I was not raised into any religion. I was allowed to explore the experience of spirituality and of life through my own sense of intuition. I had never believed in the personified version of God that existed as a man somewhere in the sky. I was not in any way religious, although since childhood I had a need at times for prayer. A need to speak with God, the universe, whatever it may have been. To ask for help. This existed until the day I experienced what God is.

In the week before my experience, there was still a sense of separation during my meditation. It seemed there was a barrier between myself and existence. I would try to force through it, not understanding where it began and where it ended. I stepped through trees, their leaves giving off immaculate colors from the season’s change and I would know that they were beautiful but I could not experience them fully. Even with what felt like an empty mind, I still had the sense that a greater peace would be felt without this thin layer of separation.

On one day, I sat in meditation, experiencing once again this barrier to peacefulness. I had finally to ask myself, what is this? Why are you not content? The answer that came immediately was that I am looking. In a sense of frustration I ask myself what, what are you looking for? Then I realized, God. For maybe my whole life I’ve been looking for God. It was my theory that God existed in everything, however not until that moment did I experience it. I realized, why are you looking away when God is in everything. It is in every cell within me. It is not only in the trees and the rocks, it is in this very room. On this material that touches my skin, in the air that I breathe in.

Suddenly, I melted into everything, and everything melted into me. For the very first time, there existed no border between myself and the reality around me. No barrier to separate me from existence. As if a drug had settled into my bloodstream, I felt a sense of complete bliss and weightlessness that I drowned in for the entire week. A feeling that even now I can slip into at any moment.
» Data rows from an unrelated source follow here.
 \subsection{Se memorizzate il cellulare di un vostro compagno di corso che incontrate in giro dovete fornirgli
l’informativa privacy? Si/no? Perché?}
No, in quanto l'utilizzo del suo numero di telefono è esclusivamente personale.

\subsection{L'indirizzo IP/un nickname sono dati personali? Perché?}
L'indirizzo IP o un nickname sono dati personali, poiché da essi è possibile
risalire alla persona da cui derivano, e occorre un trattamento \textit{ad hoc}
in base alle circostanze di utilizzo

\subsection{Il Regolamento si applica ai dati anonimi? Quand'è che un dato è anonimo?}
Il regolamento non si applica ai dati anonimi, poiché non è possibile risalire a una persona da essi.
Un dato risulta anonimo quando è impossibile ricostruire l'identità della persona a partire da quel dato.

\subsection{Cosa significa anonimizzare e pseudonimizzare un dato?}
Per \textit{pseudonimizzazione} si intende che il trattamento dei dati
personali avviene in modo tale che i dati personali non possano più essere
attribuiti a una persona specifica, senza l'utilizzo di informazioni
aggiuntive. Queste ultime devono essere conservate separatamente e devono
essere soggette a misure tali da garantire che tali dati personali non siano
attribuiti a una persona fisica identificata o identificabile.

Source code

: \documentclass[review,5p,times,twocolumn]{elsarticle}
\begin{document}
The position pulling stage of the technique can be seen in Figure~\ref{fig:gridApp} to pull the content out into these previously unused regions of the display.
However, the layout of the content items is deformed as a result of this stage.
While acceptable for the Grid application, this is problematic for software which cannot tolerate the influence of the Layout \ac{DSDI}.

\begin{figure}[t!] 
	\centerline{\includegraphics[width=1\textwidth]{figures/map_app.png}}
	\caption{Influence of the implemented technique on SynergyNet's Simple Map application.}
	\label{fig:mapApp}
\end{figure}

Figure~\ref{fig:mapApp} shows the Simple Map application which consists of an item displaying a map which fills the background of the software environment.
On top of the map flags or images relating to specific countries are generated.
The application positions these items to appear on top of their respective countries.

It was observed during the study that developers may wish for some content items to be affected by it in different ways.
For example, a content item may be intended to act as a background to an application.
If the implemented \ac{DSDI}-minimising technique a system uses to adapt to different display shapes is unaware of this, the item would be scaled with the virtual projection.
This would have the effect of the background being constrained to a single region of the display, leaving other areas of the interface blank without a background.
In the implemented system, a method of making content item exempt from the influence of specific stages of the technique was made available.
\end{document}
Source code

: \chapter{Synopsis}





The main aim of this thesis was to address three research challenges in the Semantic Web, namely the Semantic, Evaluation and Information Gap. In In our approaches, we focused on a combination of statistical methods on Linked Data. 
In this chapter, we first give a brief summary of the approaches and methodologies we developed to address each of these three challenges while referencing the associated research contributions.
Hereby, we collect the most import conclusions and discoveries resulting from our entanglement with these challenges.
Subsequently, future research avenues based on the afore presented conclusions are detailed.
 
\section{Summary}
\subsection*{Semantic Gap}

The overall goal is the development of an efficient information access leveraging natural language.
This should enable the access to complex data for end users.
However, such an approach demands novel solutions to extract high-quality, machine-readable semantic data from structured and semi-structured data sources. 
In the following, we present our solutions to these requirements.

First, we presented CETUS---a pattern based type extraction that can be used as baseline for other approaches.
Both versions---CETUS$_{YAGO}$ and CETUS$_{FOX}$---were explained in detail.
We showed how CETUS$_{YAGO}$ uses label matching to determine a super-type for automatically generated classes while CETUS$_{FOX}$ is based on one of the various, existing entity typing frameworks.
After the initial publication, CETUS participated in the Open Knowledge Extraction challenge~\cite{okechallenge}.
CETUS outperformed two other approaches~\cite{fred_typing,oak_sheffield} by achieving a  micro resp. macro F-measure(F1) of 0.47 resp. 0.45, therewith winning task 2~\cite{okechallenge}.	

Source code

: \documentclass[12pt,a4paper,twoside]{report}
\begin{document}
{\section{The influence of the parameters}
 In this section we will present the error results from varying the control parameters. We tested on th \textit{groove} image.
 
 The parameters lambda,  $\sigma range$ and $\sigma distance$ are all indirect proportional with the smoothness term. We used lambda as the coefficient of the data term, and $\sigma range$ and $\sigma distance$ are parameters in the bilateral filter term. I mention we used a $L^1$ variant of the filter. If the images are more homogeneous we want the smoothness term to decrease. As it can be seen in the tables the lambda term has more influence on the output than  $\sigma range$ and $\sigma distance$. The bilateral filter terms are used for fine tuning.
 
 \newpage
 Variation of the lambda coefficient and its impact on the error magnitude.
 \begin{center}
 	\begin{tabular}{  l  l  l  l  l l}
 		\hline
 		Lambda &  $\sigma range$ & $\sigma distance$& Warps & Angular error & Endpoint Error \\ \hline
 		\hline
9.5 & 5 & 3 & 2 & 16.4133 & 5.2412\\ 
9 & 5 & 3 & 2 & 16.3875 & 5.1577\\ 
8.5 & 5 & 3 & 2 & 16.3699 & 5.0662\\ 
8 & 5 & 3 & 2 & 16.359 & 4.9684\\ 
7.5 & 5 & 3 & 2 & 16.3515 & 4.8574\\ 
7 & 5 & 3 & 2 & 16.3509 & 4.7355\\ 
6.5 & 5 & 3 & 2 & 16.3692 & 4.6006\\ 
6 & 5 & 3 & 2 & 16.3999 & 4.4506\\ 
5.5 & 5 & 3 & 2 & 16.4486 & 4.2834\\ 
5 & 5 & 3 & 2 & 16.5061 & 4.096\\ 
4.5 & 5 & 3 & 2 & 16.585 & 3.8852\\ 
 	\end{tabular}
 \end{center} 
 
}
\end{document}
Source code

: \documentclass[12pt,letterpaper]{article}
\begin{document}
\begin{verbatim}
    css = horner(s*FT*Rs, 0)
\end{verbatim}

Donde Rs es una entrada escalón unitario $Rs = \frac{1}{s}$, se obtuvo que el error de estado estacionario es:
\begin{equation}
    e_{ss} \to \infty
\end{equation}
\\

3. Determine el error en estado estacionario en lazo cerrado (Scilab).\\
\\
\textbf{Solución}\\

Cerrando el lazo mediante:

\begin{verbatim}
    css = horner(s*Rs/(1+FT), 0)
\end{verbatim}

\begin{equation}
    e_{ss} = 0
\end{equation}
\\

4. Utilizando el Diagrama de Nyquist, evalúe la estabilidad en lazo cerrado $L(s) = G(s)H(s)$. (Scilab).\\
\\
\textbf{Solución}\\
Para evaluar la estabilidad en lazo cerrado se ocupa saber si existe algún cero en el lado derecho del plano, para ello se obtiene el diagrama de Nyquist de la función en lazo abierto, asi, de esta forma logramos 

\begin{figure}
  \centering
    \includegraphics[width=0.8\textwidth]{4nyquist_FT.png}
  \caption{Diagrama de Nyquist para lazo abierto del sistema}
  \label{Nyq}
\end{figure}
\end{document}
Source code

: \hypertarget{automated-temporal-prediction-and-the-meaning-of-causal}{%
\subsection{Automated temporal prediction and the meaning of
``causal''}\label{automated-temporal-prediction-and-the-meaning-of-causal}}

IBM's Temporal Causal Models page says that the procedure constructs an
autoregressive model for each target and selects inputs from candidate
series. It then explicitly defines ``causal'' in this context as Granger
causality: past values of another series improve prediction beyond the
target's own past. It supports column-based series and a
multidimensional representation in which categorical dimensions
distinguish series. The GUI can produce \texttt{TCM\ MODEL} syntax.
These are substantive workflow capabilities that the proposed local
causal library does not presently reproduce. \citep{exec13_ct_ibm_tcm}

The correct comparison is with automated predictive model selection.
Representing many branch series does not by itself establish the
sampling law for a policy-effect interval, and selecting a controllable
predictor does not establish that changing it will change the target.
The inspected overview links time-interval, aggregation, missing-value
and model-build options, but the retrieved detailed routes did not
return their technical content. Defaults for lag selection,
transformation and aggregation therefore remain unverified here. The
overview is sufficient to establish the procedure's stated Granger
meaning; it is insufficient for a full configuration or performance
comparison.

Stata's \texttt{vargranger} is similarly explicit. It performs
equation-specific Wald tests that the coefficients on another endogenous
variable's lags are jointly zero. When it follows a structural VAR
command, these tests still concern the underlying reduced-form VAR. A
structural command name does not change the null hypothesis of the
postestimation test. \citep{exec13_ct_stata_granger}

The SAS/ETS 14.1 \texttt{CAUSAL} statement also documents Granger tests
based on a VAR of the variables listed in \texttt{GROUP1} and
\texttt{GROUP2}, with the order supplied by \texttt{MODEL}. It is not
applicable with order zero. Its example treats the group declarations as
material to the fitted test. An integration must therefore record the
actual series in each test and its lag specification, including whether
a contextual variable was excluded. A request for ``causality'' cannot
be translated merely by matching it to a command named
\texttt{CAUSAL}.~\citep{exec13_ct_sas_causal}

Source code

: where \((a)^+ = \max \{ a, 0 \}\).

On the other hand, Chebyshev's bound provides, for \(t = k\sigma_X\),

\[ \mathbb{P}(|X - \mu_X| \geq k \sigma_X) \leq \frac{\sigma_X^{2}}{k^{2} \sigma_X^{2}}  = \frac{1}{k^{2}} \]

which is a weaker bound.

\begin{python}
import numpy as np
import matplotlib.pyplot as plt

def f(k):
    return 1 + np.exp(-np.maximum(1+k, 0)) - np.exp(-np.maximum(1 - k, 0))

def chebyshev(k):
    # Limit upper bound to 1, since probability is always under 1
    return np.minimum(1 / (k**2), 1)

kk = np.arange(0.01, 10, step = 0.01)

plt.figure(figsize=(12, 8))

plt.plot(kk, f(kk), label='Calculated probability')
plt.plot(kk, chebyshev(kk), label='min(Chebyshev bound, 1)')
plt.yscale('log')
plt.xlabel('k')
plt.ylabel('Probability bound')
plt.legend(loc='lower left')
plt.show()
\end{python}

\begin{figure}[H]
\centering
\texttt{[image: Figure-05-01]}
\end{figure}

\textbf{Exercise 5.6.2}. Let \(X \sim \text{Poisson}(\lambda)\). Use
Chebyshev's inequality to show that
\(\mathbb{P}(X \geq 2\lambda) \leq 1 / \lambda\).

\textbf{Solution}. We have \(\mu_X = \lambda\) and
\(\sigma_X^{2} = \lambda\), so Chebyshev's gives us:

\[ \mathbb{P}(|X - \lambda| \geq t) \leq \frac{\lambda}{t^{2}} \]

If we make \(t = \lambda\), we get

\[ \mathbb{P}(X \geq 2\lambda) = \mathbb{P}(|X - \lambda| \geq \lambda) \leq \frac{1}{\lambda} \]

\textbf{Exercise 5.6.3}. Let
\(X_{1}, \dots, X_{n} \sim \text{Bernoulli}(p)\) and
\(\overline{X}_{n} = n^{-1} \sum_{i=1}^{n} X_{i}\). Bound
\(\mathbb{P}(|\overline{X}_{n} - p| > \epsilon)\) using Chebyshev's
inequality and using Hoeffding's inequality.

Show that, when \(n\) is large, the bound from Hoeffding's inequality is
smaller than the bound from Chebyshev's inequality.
It was very strange, I thought, that I could have known this intellectually for many years without having had experienced it. To know that there is no barrier while still experiencing a barrier. In an attempt to come back to a state of oneness, we can use the mind to create an understanding of the world around us. It can conclude that if there was a beginning of the earth, then the same materials all were used to create everything that exists within it. Even that which has been manufactured by man. It can conclude that there is a driving force within everything that creates life out of nothingness, that is responsible for growth and for aliveness. What is this force, but God? What is God but the nature that exists within everything? It can be concluded that all material does not die but is broken down into its smallest parts and recycled back into existence. That every material we touch and we see is in fact ancient and filled with what we can call God.

This is what the mind had already concluded. The trouble was that it was only information collected in the mind. Until I searched within myself to find what was limiting, I could not experience this. I still only was experiencing the barrier. Collecting information will not transform you. It will be necessary to go within and know yourself. To unravel all of the limits that have been created by the mind itself.